* _Task statement_
The entries that follow need to be returned without any alteration.

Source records
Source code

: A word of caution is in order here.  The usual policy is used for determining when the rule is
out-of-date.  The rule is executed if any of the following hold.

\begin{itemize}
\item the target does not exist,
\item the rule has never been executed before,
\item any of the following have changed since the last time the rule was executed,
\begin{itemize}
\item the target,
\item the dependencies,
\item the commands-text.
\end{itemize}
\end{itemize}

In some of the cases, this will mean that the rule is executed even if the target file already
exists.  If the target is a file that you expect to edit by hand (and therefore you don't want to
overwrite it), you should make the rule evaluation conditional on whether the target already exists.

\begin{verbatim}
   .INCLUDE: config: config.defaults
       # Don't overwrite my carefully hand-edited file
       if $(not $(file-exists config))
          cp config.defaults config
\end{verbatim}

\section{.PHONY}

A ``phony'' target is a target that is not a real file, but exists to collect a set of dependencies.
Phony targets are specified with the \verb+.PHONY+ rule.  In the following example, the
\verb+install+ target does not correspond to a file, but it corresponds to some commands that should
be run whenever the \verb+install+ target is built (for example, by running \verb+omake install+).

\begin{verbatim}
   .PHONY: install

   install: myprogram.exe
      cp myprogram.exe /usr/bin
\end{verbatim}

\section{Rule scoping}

* _Solved problem_
Source code

: A word of caution is in order here.  The usual policy is used for determining when the rule is
out-of-date.  The rule is executed if any of the following hold.

\begin{itemize}
\item the target does not exist,
\item the rule has never been executed before,
\item any of the following have changed since the last time the rule was executed,
\begin{itemize}
\item the target,
\item the dependencies,
\item the commands-text.
\end{itemize}
\end{itemize}

In some of the cases, this will mean that the rule is executed even if the target file already
exists.  If the target is a file that you expect to edit by hand (and therefore you don't want to
overwrite it), you should make the rule evaluation conditional on whether the target already exists.

\begin{verbatim}
   .INCLUDE: config: config.defaults
       # Don't overwrite my carefully hand-edited file
       if $(not $(file-exists config))
          cp config.defaults config
\end{verbatim}

\section{.PHONY}

A ``phony'' target is a target that is not a real file, but exists to collect a set of dependencies.
Phony targets are specified with the \verb+.PHONY+ rule.  In the following example, the
\verb+install+ target does not correspond to a file, but it corresponds to some commands that should
be run whenever the \verb+install+ target is built (for example, by running \verb+omake install+).

\begin{verbatim}
   .PHONY: install

   install: myprogram.exe
      cp myprogram.exe /usr/bin
\end{verbatim}

\section{Rule scoping}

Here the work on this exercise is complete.